** To ALL survivors please read!!! This changed my life and I can’t help sharing because for years I never could understand why I didn’t ‘fight back’ or ‘run’… and I know those of you who have never (thankfully) suffered any form of abuse or sexual assault you have never understood why we didn’t either. Well, here is your answer! I re-read this and see “40 degree weather” and I’m imagine by the time this is published I will be sweating pounds off in our 100 degree Texas heat! Maybe if I just re-read this again I can feel the cool air… **
This morning I woke up on the wrong side of the bed. I met Stephanie for a scheduled 7 mile run in the 40 degree weather (which is unusual for Houston, TX right now!) and felt the claws of negativity and indifference grip me. But I did it anyway.

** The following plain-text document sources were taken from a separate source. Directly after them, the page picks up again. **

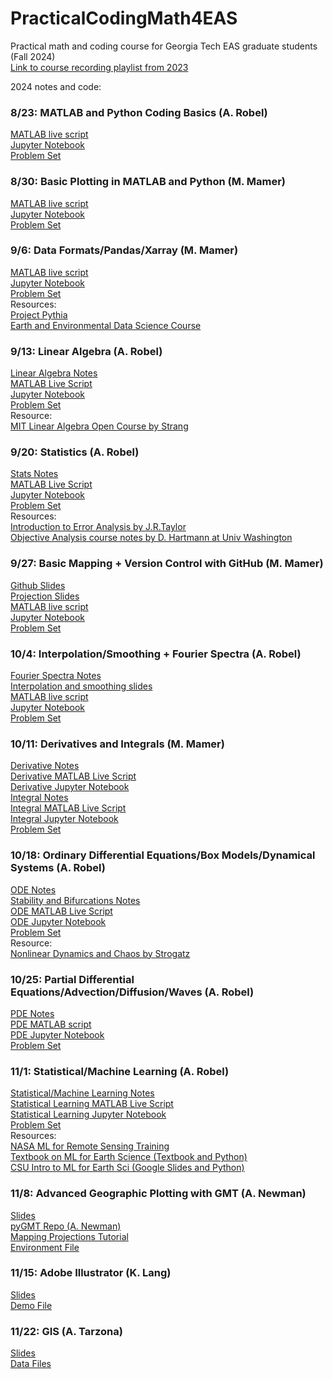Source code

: # PracticalCodingMath4EAS
Practical math and coding course for Georgia Tech EAS graduate students (Fall 2024)  
[Link to course recording playlist from 2023](https://mediaspace.gatech.edu/playlist/dedicated/1_ilv7c4yi/)  

2024 notes and code:

### 8/23: MATLAB and Python Coding Basics (A. Robel)
[MATLAB live script](https://github.com/aarobel/PracticalCodingMath4EAS/blob/main24/Demos/MATLAB_basics.mlx)  
[Jupyter Notebook](https://github.com/aarobel/PracticalCodingMath4EAS/blob/main24/Demos/Python_basics.ipynb)  
[Problem Set](https://github.com/aarobel/PracticalCodingMath4EAS/blob/main24/PS/CodingBasics_PS.pdf)

### 8/30: Basic Plotting in MATLAB and Python (M. Mamer)
[MATLAB live script](https://github.com/aarobel/PracticalCodingMath4EAS/blob/main24/Demos/MATLAB_plotting.mlx)  
[Jupyter Notebook](https://github.com/aarobel/PracticalCodingMath4EAS/blob/main24/Demos/Python_plotting.ipynb)  
[Problem Set](https://github.com/aarobel/PracticalCodingMath4EAS/blob/main24/PS/PlottingBasics_PS.pdf)

### 9/6: Data Formats/Pandas/Xarray (M. Mamer)
[MATLAB live script](https://github.com/aarobel/PracticalCodingMath4EAS/blob/main24/Demos/FileFormats.mlx)  
[Jupyter Notebook](https://github.com/aarobel/PracticalCodingMath4EAS/blob/main24/Demos/FileFormats_xarray_pandas.ipynb)  
[Problem Set](https://github.com/aarobel/PracticalCodingMath4EAS/blob/main24/PS/FileFormats_PS.pdf)  
Resources:  
[Project Pythia](https://foundations.projectpythia.org/landing-page.html)   
[Earth and Environmental Data Science Course](https://earth-env-data-science.github.io/intro.html)

### 9/13: Linear Algebra (A. Robel)
[Linear Algebra Notes](https://github.com/aarobel/PracticalCodingMath4EAS/blob/main24/Notes/LinearAlgebra_NoteForm.pdf)  
[MATLAB Live Script](https://github.com/aarobel/PracticalCodingMath4EAS/blob/main24/Demos/LinearAlgebra_MATLAB.mlx)  
[Jupyter Notebook](https://github.com/aarobel/PracticalCodingMath4EAS/blob/main24/Demos/LinearAlgebra_Python.ipynb)  
[Problem Set](https://github.com/aarobel/PracticalCodingMath4EAS/blob/main24/PS/LinearAlgebra_PS.pdf)  
Resource:  
[MIT Linear Algebra Open Course by Strang](https://ocw.mit.edu/courses/mathematics/18-06-linear-algebra-spring-2010/)  

### 9/20: Statistics (A. Robel)
[Stats Notes](https://github.com/aarobel/PracticalCodingMath4EAS/blob/main24/Notes/Stats_NoteForm.pdf)  
[MATLAB Live Script](https://github.com/aarobel/PracticalCodingMath4EAS/blob/main24/Demos/Stats_MATLAB.mlx)  
[Jupyter Notebook](https://github.com/aarobel/PracticalCodingMath4EAS/blob/main24/Demos/Stats_Python.ipynb)  
[Problem Set](https://github.com/aarobel/PracticalCodingMath4EAS/blob/main24/PS/Stats_PS.pdf)  
Resources:  
[Introduction to Error Analysis by J.R.Taylor](https://ia801307.us.archive.org/14/items/TaylorJ.R.IntroductionToErrorAnalysis2ed/Taylor%20J.R.%20Introduction%20to%20error%20analysis%202ed_text.pdf)  
[Objective Analysis course notes by D. Hartmann at Univ Washington](https://atmos.uw.edu/~dennis/552_Notes_ftp.html)  

### 9/27: Basic Mapping + Version Control with GitHub (M. Mamer)
[Github Slides](https://github.com/aarobel/PracticalCodingMath4EAS/blob/main24/Notes/GitHubIntro.pdf)  
[Projection Slides](https://github.com/aarobel/PracticalCodingMath4EAS/blob/main24/Notes/Class7_Coordinates-Taka2021-AndyUpdate2022.pptx)  
[MATLAB live script](https://github.com/aarobel/PracticalCodingMath4EAS/blob/main24/Demos/BasicMapping.mlx)  
[Jupyter Notebook](https://github.com/aarobel/PracticalCodingMath4EAS/blob/main24/Demos/BasicMappingCartopy.ipynb)  
[Problem Set](https://github.com/aarobel/PracticalCodingMath4EAS/blob/main24/PS/Mapping_PS.pdf)  

### 10/4: Interpolation/Smoothing + Fourier Spectra (A. Robel)
[Fourier Spectra Notes](https://github.com/aarobel/PracticalCodingMath4EAS/blob/main24/Notes/Fourier_NoteForm.pdf)  
[Interpolation and smoothing slides](https://github.com/aarobel/PracticalCodingMath4EAS/blob/main24/Notes/InterpSmooth_NoteForm.pdf)  
[MATLAB live script](https://github.com/aarobel/PracticalCodingMath4EAS/blob/main24/Demos/InterpSmoothFourier_MATLAB.mlx)  
[Jupyter Notebook](https://github.com/aarobel/PracticalCodingMath4EAS/blob/main24/Demos/InterpSmoothFourier_Python.ipynb)  
[Problem Set](https://github.com/aarobel/PracticalCodingMath4EAS/blob/main24/PS/InterpSmoothFourier_PS.pdf)  

### 10/11: Derivatives and Integrals (M. Mamer)
[Derivative Notes](https://github.com/aarobel/PracticalCodingMath4EAS/blob/main24/Notes/Derivative%20review.pdf)  
[Derivative MATLAB Live Script](https://github.com/aarobel/PracticalCodingMath4EAS/blob/main24/Demos/Derivative_MATLAB.mlx)  
[Derivative Jupyter Notebook](https://github.com/aarobel/PracticalCodingMath4EAS/blob/main24/Demos/Derivative_notebook.ipynb)  
[Integral Notes](https://github.com/aarobel/PracticalCodingMath4EAS/blob/main24/Notes/Numerical%20Integration.pdf)  
[Integral MATLAB Live Script](https://github.com/aarobel/PracticalCodingMath4EAS/blob/main24/Demos/Integral_MATLAB.mlx)  
[Integral Jupyter Notebook](https://github.com/aarobel/PracticalCodingMath4EAS/blob/main24/Demos/Integral_notebook.ipynb)  
[Problem Set](https://github.com/aarobel/PracticalCodingMath4EAS/blob/main24/PS/DerivativesIntegrals_PS.pdf)  

### 10/18: Ordinary Differential Equations/Box Models/Dynamical Systems (A. Robel)
[ODE Notes](https://github.com/aarobel/PracticalCodingMath4EAS/blob/main24/Notes/ODE%20Review.pdf)  
[Stability and Bifurcations Notes](https://github.com/aarobel/PracticalCodingMath4EAS/blob/main24/Notes/StabilityBifurcations.pdf)  
[ODE MATLAB Live Script](https://github.com/aarobel/PracticalCodingMath4EAS/blob/main24/Demos/ODE_MATLAB.mlx)  
[ODE Jupyter Notebook](https://github.com/aarobel/PracticalCodingMath4EAS/blob/main24/Demos/ODE_notebook.ipynb)  
[Problem Set](XX)  
Resource:  
[Nonlinear Dynamics and Chaos by Strogatz](https://www.biodyn.ro/course/literatura/Nonlinear_Dynamics_and_Chaos_2018_Steven_H._Strogatz.pdf)  

### 10/25: Partial Differential Equations/Advection/Diffusion/Waves (A. Robel)
[PDE Notes](https://github.com/aarobel/PracticalCodingMath4EAS/blob/main24/Notes/PDE%20Review.pdf)  
[PDE MATLAB script](https://github.com/aarobel/PracticalCodingMath4EAS/blob/main24/Demos/PDE_MATLAB_deas.m)  
[PDE Jupyter Notebook](https://github.com/aarobel/PracticalCodingMath4EAS/blob/main24/Demos/PDE_notebook.ipynb)  
[Problem Set](XX)  

### 11/1: Statistical/Machine Learning (A. Robel)
[Statistical/Machine Learning Notes](/Notes/StatisticalLearningNotes_231020.pdf)  
[Statistical Learning MATLAB Live Script](/PS/StatisticalLearningDemo_Rainfall_231020.mlx)  
[Statistical Learning Jupyter Notebook](/PS/StatisticalLearningDemo_Rainfall_231020.ipynb)   
[Problem Set](XX)  
Resources:  
[NASA ML for Remote Sensing Training](https://appliedsciences.nasa.gov/get-involved/training/english/arset-fundamentals-machine-learning-earth-science)  
[Textbook on ML for Earth Science (Textbook and Python)](https://link.springer.com/book/10.1007/978-3-031-35114-3)  
[CSU Intro to ML for Earth Sci (Google Slides and Python)](https://github.com/eabarnes1010/ml_tutorial_csu)  

### 11/8: Advanced Geographic Plotting with GMT (A. Newman)
[Slides](https://github.com/aarobel/PracticalCodingMath4EAS/blob/main/Class7_Coordinates-Taka2021-AndyUpdate2022.pptx)  
[pyGMT Repo (A. Newman)](https://github.com/avnewman/pyGMT-Tutorial)  
[Mapping Projections Tutorial](https://github.com/avnewman/pyGMT-Tutorial/blob/main/Mapping_projections.ipynb)  
[Environment File](https://github.com/aarobel/PracticalCodingMath4EAS/blob/main/pygmt_environment.yml)  

### 11/15: Adobe Illustrator (K. Lang)
[Slides](https://github.com/aarobel/PracticalCodingMath4EAS/blob/main24/Notes/20220907_adobe_illustrator.pdf)  
[Demo File](https://github.com/aarobel/PracticalCodingMath4EAS/blob/main/lang_2020_figure_2.ai)

### 11/22: GIS (A. Tarzona)  
[Slides](https://github.com/aarobel/PracticalCodingMath4EAS/blob/main24/Notes/GIS%20Demo_AT_09022022.pdf)  
[Data Files](https://www.dropbox.com/s/wrvflwyl5scskhl/Raw%20Data.zip?dl=0)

I arrived home at 6:20am and went straight to my little prayer corner:
It has been awhile since I’ve written in my journal. For me this is unusual as it is my way of communicating to God and also relinquishing worries and concerns. Lately it’s been something I’ve avoided. I couldn’t tell you why though I have many theories. Today I grabbed the journal and read the quote on the page:
“If you abide in Me, and My words abide in you, you will ask what you desire, and it shall be done for you.” John 15:7
Offering the verse as a prayer I wrote, “Lord I need you. It is not easy for me to journal lately but I know you are near. You have been so good to me and you are amazing. I need to figure out how to overcome what I’m going through and face the demons of my past so I can go forward and do the work you’ve called me to. Help me Lord. Amen”
At 7:00am I got out of the shower and for no reason that I can think of I checked my emails on my phone and saw the last one received was asking of a task I was supposed to have done but failed to do. Suddenly I was kicked into full gear. Though the day was proving to match the mood when I woke up I didn’t stress. Ten minutes later Ryan came to my bathroom door and said, “Mom, I need a Roman Soldier costume for stations tomorrow morning.” What?! Again, I let the few choice words I had on my tongue dissolve and kept moving forward. Get ready, was all I could think.
By 8am I was successfully completing the task I failed to do a few days before, and at 10am when in my bible study and I mentioned the Roman costume dilemma one of the ladies looked at me and said, “Oh, I have one!” Thank you God!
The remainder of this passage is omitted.